At surface value, its plot surrounds Pearl, a young alcoholic mother of a baby boy, Sam. She flees her first marriage to run away with Walker, her exciting lover, but ends up a widow in a devastating plane crash that only she survives. Pearl, and a child who looks like Sam but she is convinced is a changeling, a child who is secretly swapped with another in infancy. Pearl and this child begin living with Thomas, Walker’s brother, on an unnamed island inhabited by several adults and a seemingly endless number of children who sometimes seem more animal than human. Pearl finds herself becoming a sort of surrogate mother to these children, a role that she cannot understand. The children appear to love and torment her with equal amounts of fervor, which only hastens her loosening grip on reality and herself. With Sam and the other children of the island, Pearl feels an unbridgeable gap between them and herself as a maternal figure. Every day, Pearl drinks by the pool as the children clamber around her. They enthusiastically ask her questions about herself, the island, the world, but “… she had developed a trick to take herself out of their range … she concentrated, she rose in her mind, she moved of a distance. Her body would lie there, surrounded by the laughing children, but she would be gone. Having knowledge without knowing, her thoughts far away, her body there, but in darkness, stroked by the whispers of summer.” 

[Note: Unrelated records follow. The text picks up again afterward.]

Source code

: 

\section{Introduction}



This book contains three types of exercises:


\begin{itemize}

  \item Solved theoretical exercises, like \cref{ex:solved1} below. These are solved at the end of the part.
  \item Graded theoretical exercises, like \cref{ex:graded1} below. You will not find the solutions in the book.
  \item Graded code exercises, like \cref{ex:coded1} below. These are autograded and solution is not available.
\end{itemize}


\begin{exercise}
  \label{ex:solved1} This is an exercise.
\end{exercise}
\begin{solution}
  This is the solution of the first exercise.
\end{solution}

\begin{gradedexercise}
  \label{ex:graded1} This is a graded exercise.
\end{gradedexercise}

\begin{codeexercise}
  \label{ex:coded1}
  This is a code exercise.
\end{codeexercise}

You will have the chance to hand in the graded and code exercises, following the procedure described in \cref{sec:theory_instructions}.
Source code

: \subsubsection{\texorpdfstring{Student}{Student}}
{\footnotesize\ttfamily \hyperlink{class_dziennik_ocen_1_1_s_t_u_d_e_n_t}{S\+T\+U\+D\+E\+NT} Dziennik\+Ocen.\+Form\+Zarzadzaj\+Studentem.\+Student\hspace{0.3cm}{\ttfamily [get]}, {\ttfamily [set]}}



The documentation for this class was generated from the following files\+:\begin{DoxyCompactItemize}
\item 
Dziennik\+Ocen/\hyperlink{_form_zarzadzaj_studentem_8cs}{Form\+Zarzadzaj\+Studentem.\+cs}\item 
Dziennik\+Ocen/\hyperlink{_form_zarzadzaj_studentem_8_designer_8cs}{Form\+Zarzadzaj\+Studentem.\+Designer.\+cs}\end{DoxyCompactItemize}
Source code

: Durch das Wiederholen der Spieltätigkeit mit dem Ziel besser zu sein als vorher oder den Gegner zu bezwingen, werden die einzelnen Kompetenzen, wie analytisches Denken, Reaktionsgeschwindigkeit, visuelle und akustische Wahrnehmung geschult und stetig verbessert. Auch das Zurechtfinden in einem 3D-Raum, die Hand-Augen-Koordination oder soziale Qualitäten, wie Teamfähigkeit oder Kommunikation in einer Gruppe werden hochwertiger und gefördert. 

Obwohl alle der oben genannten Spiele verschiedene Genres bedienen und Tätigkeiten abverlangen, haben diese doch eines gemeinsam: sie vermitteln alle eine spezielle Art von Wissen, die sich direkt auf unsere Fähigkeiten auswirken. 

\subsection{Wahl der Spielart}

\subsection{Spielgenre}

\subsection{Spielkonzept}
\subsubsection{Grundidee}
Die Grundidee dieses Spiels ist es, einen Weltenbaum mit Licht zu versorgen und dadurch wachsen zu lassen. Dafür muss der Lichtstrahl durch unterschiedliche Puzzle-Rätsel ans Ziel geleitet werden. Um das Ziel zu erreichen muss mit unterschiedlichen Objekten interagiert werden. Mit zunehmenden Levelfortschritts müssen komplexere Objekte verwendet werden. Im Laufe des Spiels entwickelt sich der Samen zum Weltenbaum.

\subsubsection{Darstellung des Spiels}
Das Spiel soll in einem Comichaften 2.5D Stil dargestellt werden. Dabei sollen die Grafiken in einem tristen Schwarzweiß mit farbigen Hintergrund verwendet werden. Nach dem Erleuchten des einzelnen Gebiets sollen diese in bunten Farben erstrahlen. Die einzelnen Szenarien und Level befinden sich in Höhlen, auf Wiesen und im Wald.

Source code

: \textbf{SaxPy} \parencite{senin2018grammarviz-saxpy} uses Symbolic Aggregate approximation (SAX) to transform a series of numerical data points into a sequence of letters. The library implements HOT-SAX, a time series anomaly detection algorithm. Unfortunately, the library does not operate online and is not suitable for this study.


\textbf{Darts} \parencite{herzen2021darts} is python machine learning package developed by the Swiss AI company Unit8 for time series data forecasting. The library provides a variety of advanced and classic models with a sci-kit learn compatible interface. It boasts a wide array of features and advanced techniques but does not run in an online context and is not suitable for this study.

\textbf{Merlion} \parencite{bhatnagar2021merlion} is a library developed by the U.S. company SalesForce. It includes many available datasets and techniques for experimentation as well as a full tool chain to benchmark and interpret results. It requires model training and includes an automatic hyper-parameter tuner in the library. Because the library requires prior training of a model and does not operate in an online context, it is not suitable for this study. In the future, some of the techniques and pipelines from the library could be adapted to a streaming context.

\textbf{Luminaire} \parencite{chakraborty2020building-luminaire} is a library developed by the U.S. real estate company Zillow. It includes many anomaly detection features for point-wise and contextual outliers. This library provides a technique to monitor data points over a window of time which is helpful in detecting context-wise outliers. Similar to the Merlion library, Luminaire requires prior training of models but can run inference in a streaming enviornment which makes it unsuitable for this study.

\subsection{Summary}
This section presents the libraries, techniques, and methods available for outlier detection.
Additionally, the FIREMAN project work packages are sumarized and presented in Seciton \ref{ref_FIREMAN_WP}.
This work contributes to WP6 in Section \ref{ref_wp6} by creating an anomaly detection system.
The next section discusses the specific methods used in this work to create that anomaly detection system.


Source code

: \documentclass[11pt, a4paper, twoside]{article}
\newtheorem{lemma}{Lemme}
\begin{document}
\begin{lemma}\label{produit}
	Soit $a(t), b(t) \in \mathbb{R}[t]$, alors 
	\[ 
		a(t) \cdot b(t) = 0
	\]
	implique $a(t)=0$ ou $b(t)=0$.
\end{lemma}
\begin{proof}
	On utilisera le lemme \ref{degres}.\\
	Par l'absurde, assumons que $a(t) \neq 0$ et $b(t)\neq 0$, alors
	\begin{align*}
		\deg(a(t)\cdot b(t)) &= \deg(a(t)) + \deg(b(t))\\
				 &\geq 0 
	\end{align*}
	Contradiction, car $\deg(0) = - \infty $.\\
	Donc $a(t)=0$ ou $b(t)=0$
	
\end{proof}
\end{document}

This novel reads as a sort of fever dream; with each page you are unsure of how much of the narrative is actually based in fact. It is a strange and dizzying landscape, one that captured me as soon as I reached this line — it was as if these were my words, my thoughts, laid out bare on this page: 

She felt that if she could only get interested in and knowledgeable about a kinky subject, for example hockey or sharks, she would be a more contented person. She could not just be fucking all the time. Soon something more would have to happen. Pearl did not feel that she was a real person.”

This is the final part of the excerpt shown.